Supplied entries ▸
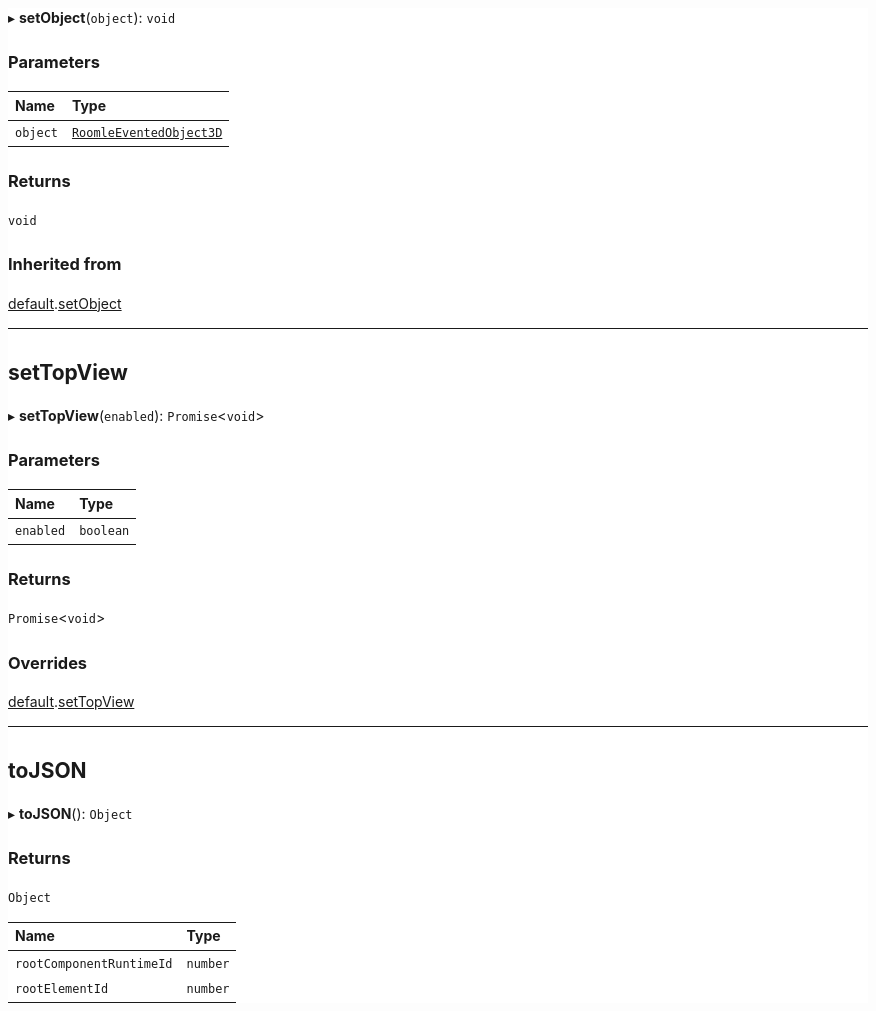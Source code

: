 ▸ **setObject**(`object`): `void`

### Parameters

| Name | Type |
| :------ | :------ |
| `object` | [`RoomleEventedObject3D`](../modules/configurator_core_src_roomle_configurator._internal_.md#roomleeventedobject3d) |

### Returns

`void`

### Inherited from

[default](planner_core_src_roomle_planner._internal_.default-13.md).[setObject](planner_core_src_roomle_planner._internal_.default-13.md#setobject)

___

## setTopView

▸ **setTopView**(`enabled`): `Promise`<`void`\>

### Parameters

| Name | Type |
| :------ | :------ |
| `enabled` | `boolean` |

### Returns

`Promise`<`void`\>

### Overrides

[default](planner_core_src_roomle_planner._internal_.default-13.md).[setTopView](planner_core_src_roomle_planner._internal_.default-13.md#settopview)

___

## toJSON

▸ **toJSON**(): `Object`

### Returns

`Object`

| Name | Type |
| :------ | :------ |
| `rootComponentRuntimeId` | `number` |
| `rootElementId` | `number` |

Assignment ▸ In the records above, which lines hold the string "setObject"? Copy each one.

Solved exercise ▸
: ▸ **setObject**(`object`): `void`
[default](planner_core_src_roomle_planner._internal_.default-13.md).[setObject](planner_core_src_roomle_planner._internal_.default-13.md#setobject)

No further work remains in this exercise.